Set Name Character Range
In Decimal
Character Range
In Hexadecimal
From To From To
{Latin Extended} #256 #687 &100 &2AF
{Greek} #880 #1023 &370 &3FF
{Cyrillic} #1024 #1279 &400 &4FF
{Cyrillic Supplementary} #1280 #1327 &500 &52F
{Armenian} #1328 #1423 &530 &58F
{Hebrew} #1424 #1535 &590 &5FF
{Arabic} #1536 #1791 &600 &6FF
{Syriac} #1792 #1871 &700 &74F
{Thaana} #1920 #1983 &780 &7BF
{Devanagari} #2304 #2431 &900 &97F
{Bengali} #2432 #2559 &980 &9FF
{Gurmukhi} #2560 #2687 &A00 &A7F
{Gujarati} #2688 #2815 &A80 &AFF
{Oriya} #2816 #2943 &B00 &B7F
{Tamil} #2944 #3071 &B80 &BFF
{Telugu} #3072 #3199 &C00 &C7F
{Kannada} #3200 #3327 &C80 &CFF
{Malayalam} #3328 #3455 &D00 &D7F
{Sinhala} #3456 #3583 &D80 &DFF
{Thai} #3584 #3711 &E00 &E7F
{Lao} #3712 #3839 &E80 &EFF
{Tibetan} #3840 #4095 &F00 &FFF
{Myanmar} #4096 #4255 &1000 &109F
{Georgian} #4256 #4351 &10A0 &10FF
{Hangul Jamo} #4352 #4607 &1100 &11FF
{Ethiopic} #4608 #4991 &1200 &137F
{Cherokee} #5024 #5119 &13A0 &13FF
{Ogham} #5760 #5791 &1680 &169F
{Runic} #5792 #5887 &16A0 &16FF
{Tagalog} #5888 #5919 &1700 &171F
{Hanunoo} #5920 #5951 &1720 &173F
{Buhid} #5952 #5983 &1740 &175F
{Tagbanwa} #5984 #6015 &1760 &177F
{Khmer} #6016 #6143 &1780 &17FF
{Mongolian} #6144 #6319 &1800 &18AF
{Latin Extended Additional} #7680 #7935 &1E00 &1EFF
{Greek Extended} #7936 #8191 &1F00 &1FFF
{Hiragana} #12352 #12447 &3040 &309F
{Katakana} #12448 #12543 &30A0 &30FF
{Bopomofo} #12544 #12591 &3100 &312F
{Kanbun} #12688 #12703 &3190 &319F
{Bopomofo Extended} #12704 #12735 &31A0 &31BF

Miscellaneous Character Sets

Set Name Description
{All Valid} The {All Valid} character set contains every valid character in the Basic Multilingual Plane of the Unicode Character Set. This includes the characters from &1 to &D7FF and  &DC00 to &FFEF.
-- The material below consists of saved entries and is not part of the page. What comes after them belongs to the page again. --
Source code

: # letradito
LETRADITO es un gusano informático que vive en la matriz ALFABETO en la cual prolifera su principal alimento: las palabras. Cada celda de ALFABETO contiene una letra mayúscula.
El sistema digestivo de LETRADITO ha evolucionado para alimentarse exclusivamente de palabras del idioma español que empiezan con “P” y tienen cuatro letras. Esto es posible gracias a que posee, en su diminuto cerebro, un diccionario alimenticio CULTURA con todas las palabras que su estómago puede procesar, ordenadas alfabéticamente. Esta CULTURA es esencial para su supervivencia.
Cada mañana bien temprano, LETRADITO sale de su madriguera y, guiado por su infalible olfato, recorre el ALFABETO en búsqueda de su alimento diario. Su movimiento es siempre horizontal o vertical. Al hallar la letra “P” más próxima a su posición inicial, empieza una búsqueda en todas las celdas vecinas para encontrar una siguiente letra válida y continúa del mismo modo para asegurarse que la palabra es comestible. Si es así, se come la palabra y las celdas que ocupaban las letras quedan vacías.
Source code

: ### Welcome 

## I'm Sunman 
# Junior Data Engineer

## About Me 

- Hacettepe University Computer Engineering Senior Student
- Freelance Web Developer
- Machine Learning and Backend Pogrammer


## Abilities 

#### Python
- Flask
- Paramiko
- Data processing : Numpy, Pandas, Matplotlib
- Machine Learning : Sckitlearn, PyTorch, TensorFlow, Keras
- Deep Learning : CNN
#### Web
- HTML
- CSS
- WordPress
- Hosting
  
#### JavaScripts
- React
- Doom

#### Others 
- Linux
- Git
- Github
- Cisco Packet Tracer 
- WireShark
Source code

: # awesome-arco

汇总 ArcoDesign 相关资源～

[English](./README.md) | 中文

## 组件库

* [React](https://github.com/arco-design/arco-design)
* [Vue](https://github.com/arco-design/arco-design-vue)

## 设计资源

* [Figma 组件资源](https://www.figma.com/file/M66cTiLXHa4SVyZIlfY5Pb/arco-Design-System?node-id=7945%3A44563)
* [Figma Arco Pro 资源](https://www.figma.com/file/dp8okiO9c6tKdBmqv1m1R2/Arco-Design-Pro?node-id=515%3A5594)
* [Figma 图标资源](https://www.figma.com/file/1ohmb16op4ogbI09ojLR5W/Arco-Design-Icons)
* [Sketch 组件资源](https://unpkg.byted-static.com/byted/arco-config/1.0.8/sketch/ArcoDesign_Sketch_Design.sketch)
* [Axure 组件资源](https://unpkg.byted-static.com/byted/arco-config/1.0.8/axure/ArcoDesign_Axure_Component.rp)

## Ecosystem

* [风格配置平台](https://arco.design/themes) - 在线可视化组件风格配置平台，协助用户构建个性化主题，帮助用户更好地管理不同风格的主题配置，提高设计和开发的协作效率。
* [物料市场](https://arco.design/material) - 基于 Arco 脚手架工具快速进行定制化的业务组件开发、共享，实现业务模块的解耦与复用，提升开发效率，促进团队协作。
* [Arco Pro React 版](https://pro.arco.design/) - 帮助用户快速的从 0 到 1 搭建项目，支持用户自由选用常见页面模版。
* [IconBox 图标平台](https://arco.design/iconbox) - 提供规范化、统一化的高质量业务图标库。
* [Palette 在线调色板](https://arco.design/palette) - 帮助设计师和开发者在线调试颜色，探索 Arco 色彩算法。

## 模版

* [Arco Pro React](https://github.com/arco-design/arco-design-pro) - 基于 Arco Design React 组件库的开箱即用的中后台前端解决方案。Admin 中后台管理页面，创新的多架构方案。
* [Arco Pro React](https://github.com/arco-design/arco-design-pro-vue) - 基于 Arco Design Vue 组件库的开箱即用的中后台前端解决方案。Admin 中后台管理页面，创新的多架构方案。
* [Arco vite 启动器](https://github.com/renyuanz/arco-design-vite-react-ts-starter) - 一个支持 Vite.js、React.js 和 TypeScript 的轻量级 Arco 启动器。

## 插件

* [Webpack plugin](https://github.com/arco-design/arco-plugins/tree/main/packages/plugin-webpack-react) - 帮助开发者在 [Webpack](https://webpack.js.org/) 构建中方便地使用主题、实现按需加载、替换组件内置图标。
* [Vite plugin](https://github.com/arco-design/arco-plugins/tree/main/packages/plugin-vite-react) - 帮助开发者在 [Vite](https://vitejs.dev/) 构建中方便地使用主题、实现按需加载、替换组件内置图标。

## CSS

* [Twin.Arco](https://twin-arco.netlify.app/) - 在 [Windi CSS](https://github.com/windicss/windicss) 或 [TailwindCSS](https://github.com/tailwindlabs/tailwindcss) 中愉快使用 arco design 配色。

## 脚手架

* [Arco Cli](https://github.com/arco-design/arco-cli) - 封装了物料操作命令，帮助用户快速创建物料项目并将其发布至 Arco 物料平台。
Please note that this set also includes whitespace and control characters that are rarely used in programming languages.  It is only available in versions 2.6 and later of the Builder.

{ANSI Mapped} This set contains the characters between 128 and 159 that have different values in Unicode. The set is only available in versions 2.0.6 and later of the Builder.
{ANSI Printable} This set contains all printable characters available in ANSI. Essentially, this is a union of {Printable}, {Printable Extended} and {ANSI Mapped}.  The set is only available in versions 2.0.6 and later of the Builder.
{Control Codes} This set includes the characters from 1 to 31 and from 127 to 159.  It is only available in versions 2.6 and later of the Builder.